15/01/2015 às 13h11min - Atualizada em 15/01/2015 às 13h11min

Presa policial acusada de atirar em deficiente que fugiu de abordagem em Cariacica

A militar foi autuada em flagrante por tentativa de homicídio e está no quartel da Polícia Militar, em Maruípe. Ela responderá a processos na Justiça e na corporação

Folha Vitória

A policial militar acusada de atirar em um deficiente mental, após ele correr de uma abordagem, foi autuada em flagrante por tentativa de homicídio e está presa no quartel da Polícia Militar, em Maruípe, Vitória. Ela responderá a um processo criminal na Justiça comum e processo administrativo na corporação.

O caso aconteceu por volta das 18 horas de terça-feira (13), no bairro Santo André, em Cariacica. Felipe Hebert Lopes Neves, de 23 anos, havia saído de casa, no loteamento Flor do Campo, e seguia para uma igreja, onde encontraria alguns amigos, quando foi abordado pela polícia.

Segundo vizinhos, a policial pediu para que ele levantasse a camisa. Assustado, o rapaz saiu correndo e foi atingido pela militar com um tiro nas nádegas, que saiu pelo abdômen. A mãe de Felipe, a professora Gleidimara Lopes dos Santos, não entende por que a policial militar atirou.

"É muito estranho. Em momento algum foi um procedimento de um policial, que está buscando um bandido. Já que ela achou que ele fosse bandido, quando ele correu, ela devia correr atrás", ressaltou. 

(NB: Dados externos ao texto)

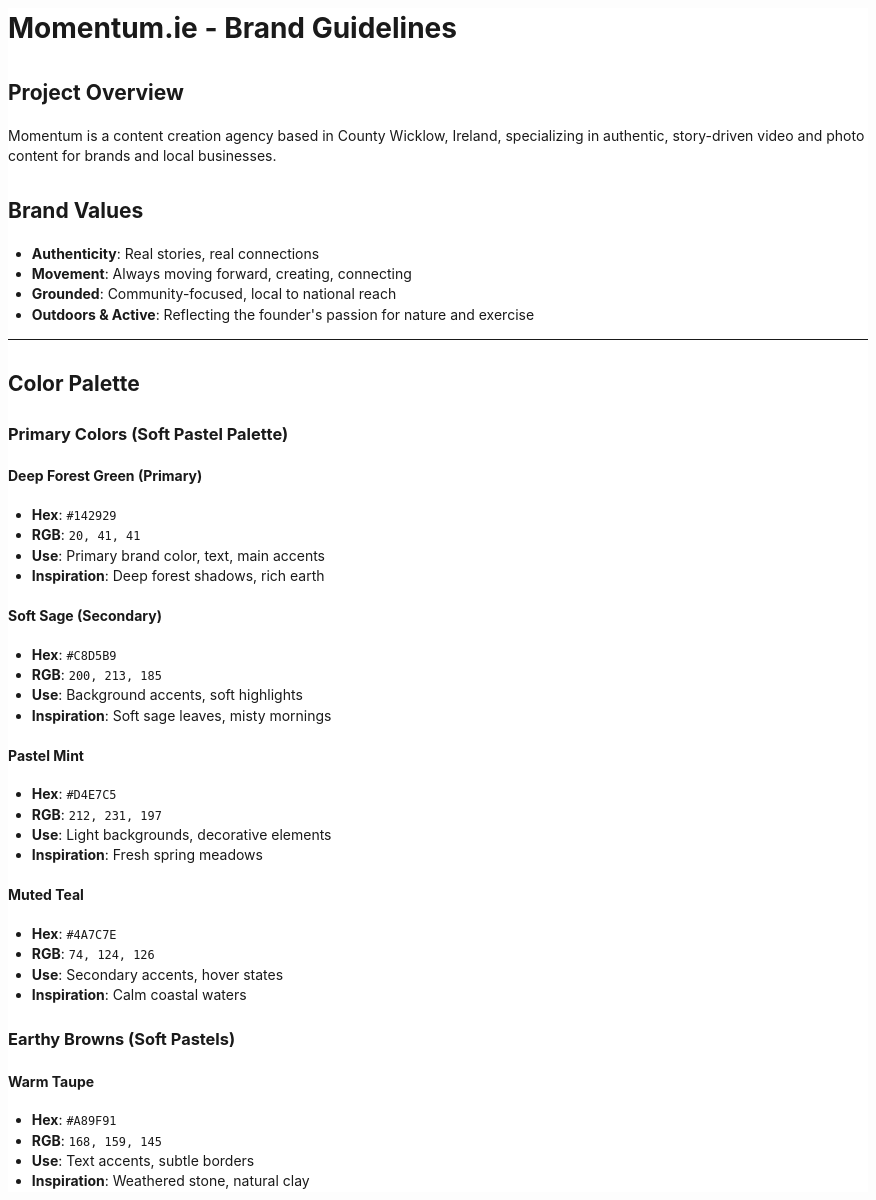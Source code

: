 # Momentum.ie - Brand Guidelines

## Project Overview
Momentum is a content creation agency based in County Wicklow, Ireland, specializing in authentic, story-driven video and photo content for brands and local businesses.

## Brand Values
- **Authenticity**: Real stories, real connections
- **Movement**: Always moving forward, creating, connecting
- **Grounded**: Community-focused, local to national reach
- **Outdoors & Active**: Reflecting the founder's passion for nature and exercise

---

## Color Palette

### Primary Colors (Soft Pastel Palette)

#### Deep Forest Green (Primary)
- **Hex**: `#142929`
- **RGB**: `20, 41, 41`
- **Use**: Primary brand color, text, main accents
- **Inspiration**: Deep forest shadows, rich earth

#### Soft Sage (Secondary)
- **Hex**: `#C8D5B9`
- **RGB**: `200, 213, 185`
- **Use**: Background accents, soft highlights
- **Inspiration**: Soft sage leaves, misty mornings

#### Pastel Mint
- **Hex**: `#D4E7C5`
- **RGB**: `212, 231, 197`
- **Use**: Light backgrounds, decorative elements
- **Inspiration**: Fresh spring meadows

#### Muted Teal
- **Hex**: `#4A7C7E`
- **RGB**: `74, 124, 126`
- **Use**: Secondary accents, hover states
- **Inspiration**: Calm coastal waters

### Earthy Browns (Soft Pastels)

#### Warm Taupe
- **Hex**: `#A89F91`
- **RGB**: `168, 159, 145`
- **Use**: Text accents, subtle borders
- **Inspiration**: Weathered stone, natural clay
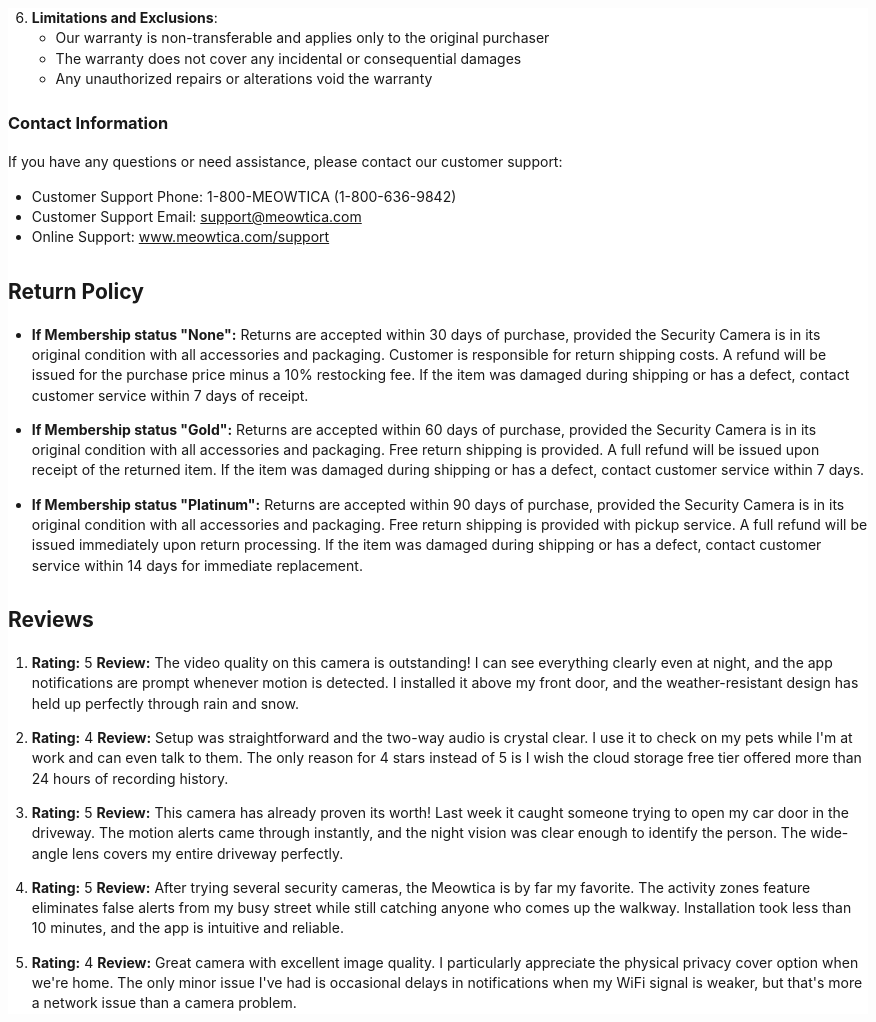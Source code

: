6. **Limitations and Exclusions**:
   - Our warranty is non-transferable and applies only to the original purchaser
   - The warranty does not cover any incidental or consequential damages
   - Any unauthorized repairs or alterations void the warranty

### Contact Information

If you have any questions or need assistance, please contact our customer support:

- Customer Support Phone: 1-800-MEOWTICA (1-800-636-9842)
- Customer Support Email: support@meowtica.com
- Online Support: www.meowtica.com/support

## Return Policy
- **If Membership status "None":** Returns are accepted within 30 days of purchase, provided the Security Camera is in its original condition with all accessories and packaging. Customer is responsible for return shipping costs. A refund will be issued for the purchase price minus a 10% restocking fee. If the item was damaged during shipping or has a defect, contact customer service within 7 days of receipt.

- **If Membership status "Gold":** Returns are accepted within 60 days of purchase, provided the Security Camera is in its original condition with all accessories and packaging. Free return shipping is provided. A full refund will be issued upon receipt of the returned item. If the item was damaged during shipping or has a defect, contact customer service within 7 days.

- **If Membership status "Platinum":** Returns are accepted within 90 days of purchase, provided the Security Camera is in its original condition with all accessories and packaging. Free return shipping is provided with pickup service. A full refund will be issued immediately upon return processing. If the item was damaged during shipping or has a defect, contact customer service within 14 days for immediate replacement.

## Reviews
1) **Rating:** 5
   **Review:** The video quality on this camera is outstanding! I can see everything clearly even at night, and the app notifications are prompt whenever motion is detected. I installed it above my front door, and the weather-resistant design has held up perfectly through rain and snow.

2) **Rating:** 4
   **Review:** Setup was straightforward and the two-way audio is crystal clear. I use it to check on my pets while I'm at work and can even talk to them. The only reason for 4 stars instead of 5 is I wish the cloud storage free tier offered more than 24 hours of recording history.

3) **Rating:** 5
   **Review:** This camera has already proven its worth! Last week it caught someone trying to open my car door in the driveway. The motion alerts came through instantly, and the night vision was clear enough to identify the person. The wide-angle lens covers my entire driveway perfectly.

4) **Rating:** 5
   **Review:** After trying several security cameras, the Meowtica is by far my favorite. The activity zones feature eliminates false alerts from my busy street while still catching anyone who comes up the walkway. Installation took less than 10 minutes, and the app is intuitive and reliable.

5) **Rating:** 4
   **Review:** Great camera with excellent image quality. I particularly appreciate the physical privacy cover option when we're home. The only minor issue I've had is occasional delays in notifications when my WiFi signal is weaker, but that's more a network issue than a camera problem.
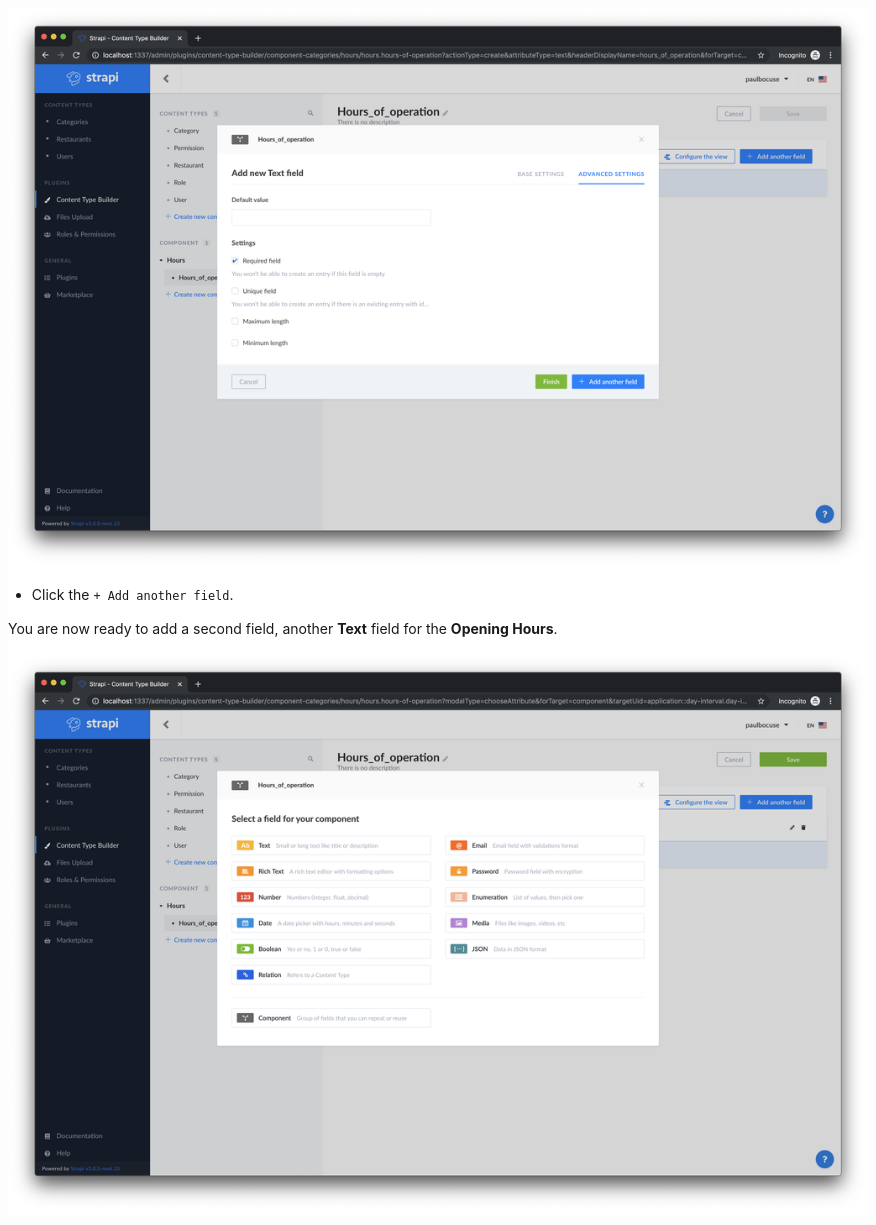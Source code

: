 ![Hours of Operation Days Advanced Settings](../assets/getting-started/tutorial/hours-of-operation-days-advanced-settings.png 'Hours of Operation Days Advanced Settings')

- Click the `+ Add another field`.

You are now ready to add a second field, another **Text** field for the **Opening Hours**.

![Hours of Operation Opening Hours](../assets/getting-started/tutorial/hours-of-operation-opening-hours.png 'Hours of Operation Opening Hours')
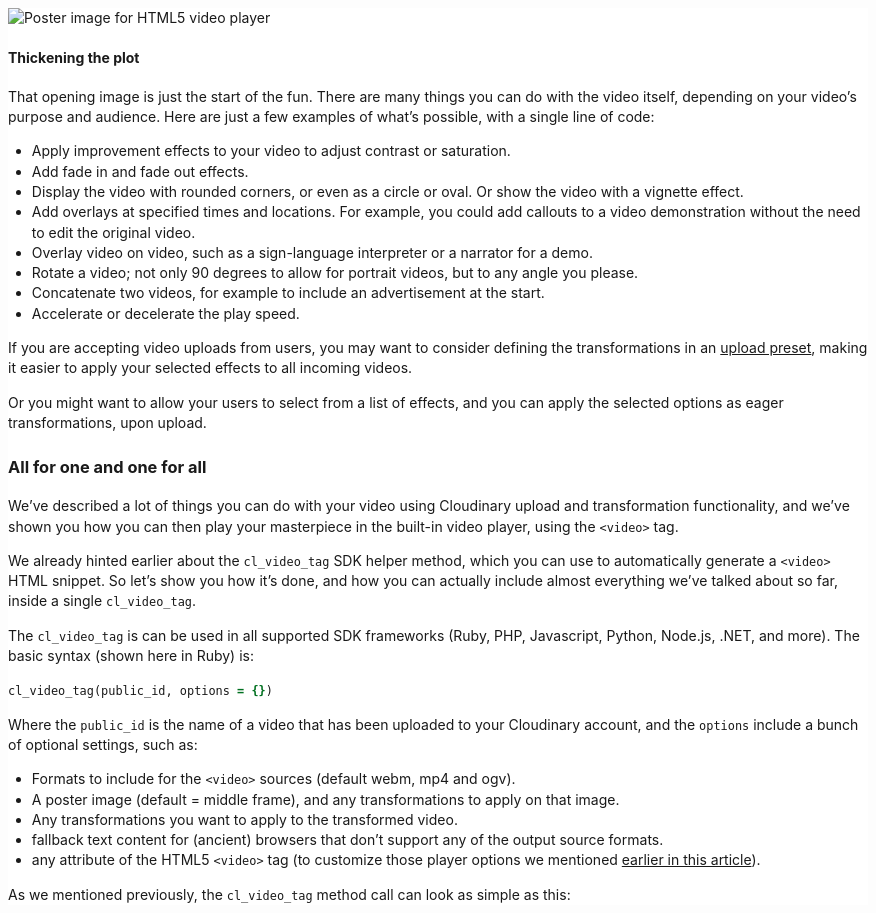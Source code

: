 ![Poster image for HTML5 video player](https://res.cloudinary.com/demo/video/upload/c_scale,w_1850/l_movie_curtain_overlay_new/l_text:Courier_80_bold:Once%20upon%20a%20time...,g_north,y_60/so_36/w_1400/castle_timelapse.jpg)

#### Thickening the plot

That opening image is just the start of the fun. There are many things you can do with the video itself, depending on your video’s purpose and audience. Here are just a few examples of what’s possible, with a single line of code:

* Apply improvement effects to your video to adjust contrast or saturation.
* Add fade in and fade out effects.
* Display the video with rounded corners, or even as a circle or oval. Or show the video with a vignette effect.
* Add overlays at specified times and locations. For example, you could add callouts to a video demonstration without the need to edit the original video.
* Overlay video on video, such as a sign-language interpreter or a narrator for a demo.
* Rotate a video; not only 90 degrees to allow for portrait videos, but to any angle you please.
* Concatenate two videos, for example to include an advertisement at the start.
* Accelerate or decelerate the play speed.

If you are accepting video uploads from users, you may want to consider defining the transformations in an [upload preset](https://cloudinary.com/documentation/upload_videos#upload_presets), making it easier to apply your selected effects to all incoming videos.

Or you might want to allow your users to select from a list of effects, and you can apply the selected options as eager transformations, upon upload.

### All for one and one for all

We’ve described a lot of things you can do with your video using Cloudinary upload and transformation functionality, and we’ve shown you how you can then play your masterpiece in the built-in video player, using the `<video>` tag.

We already hinted earlier about the `cl_video_tag` SDK helper method, which you can use to automatically generate a `<video>` HTML snippet. So let’s show you how it’s done, and how you can actually include almost everything we’ve talked about so far, inside a single `cl_video_tag`.

The `cl_video_tag` is can be used in all supported SDK frameworks \(Ruby, PHP, Javascript, Python, Node.js, .NET, and more\). The basic syntax \(shown here in Ruby\) is:

```ruby
cl_video_tag(public_id, options = {})
```

Where the `public_id` is the name of a video that has been uploaded to your Cloudinary account, and the `options` include a bunch of optional settings, such as:

* Formats to include for the `<video>` sources \(default webm, mp4 and ogv\).
* A poster image \(default = middle frame\), and any transformations to apply on that image.
* Any transformations you want to apply to the transformed video.
* fallback text content for \(ancient\) browsers that don’t support any of the output source formats.
* any attribute of the HTML5 `<video>` tag \(to customize those player options we mentioned [earlier in this article](html5-video-player.md#what_s_in_an_html5_video_tag)\).

As we mentioned previously, the `cl_video_tag` method call can look as simple as this:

Ainda segundo as testemunhas, após o incidente a viatura da PM foi embora sem prestar socorro à vítima. De acordo com o corregedor da Polícia Militar, coronel Ilton, essa informação está sendo investigada.

"Nós tivemos a informação inicial de que ela e o parceiro teriam deixado o local estando a vítima baleada. Mas as informações que eles prestaram foi de que, após os disparos, a vítima conseguiu fugir das vistas dos policiais e eles resolveram retornar ao comandante da companhia deles, não só para informar o que estava acontecendo, como também para pedir ajuda. A gente tem a informação de que a vítima foi socorrida por uma outra guarnição, determinada pelo Ciodes. Queremos então esclarecer se houve realmente omissão de socorro por parte dos policiais", ponderou o corregedor da PM.

Com relação ao tiro efetuado contra o rapaz portador de necessidades especiais, o coronel diz que o disparo pode ter sido em legítima defesa.

"Constantemente nossos policiais estão sendo alvos de disparos de armas de fogo e de pessoas que estão sendo abordadas com simulacros de armas. Então, em alguns casos, pode acontecer de um polciial entender que está sendo alvo de uma reação agressiva e tentar vencer essa agressão. Isso inclusive está previsto dentro da legislação penal, que é a legítima defesa putativa", ressaltou

Após o incidente, Felipe foi socorrido e levado para o hospital Antônio Bezerra de Farias, em Vila Velha, onde passou por uma cirurgia no local do ferimento. O rapaz já esta em casa e passa bem. 

"Estamos mais tranquilos agora. Sabemos que ele está bem. Mas o médico pediu para voltarmos ao hospital caso aconteça algo anormal. Mas até o momento está tudo bem", frisou a mãe de Felipe, mais aliviada.

Segundo familiares, ele teve meningite quando tinha 1 ano, o que o deixou com sequelas, deixando-o com incapacidade total de responder por suas decisões. De acordo com o pai da vítima, o encarregado de serviços gerais, Valter Silva dos Santos, de 39 anos, Felipe sempre teve medo de polícia. Ele conta que o filho gosta de ficar na rua com amigos, mas sempre se assusta ao ver um policial e corre para casa.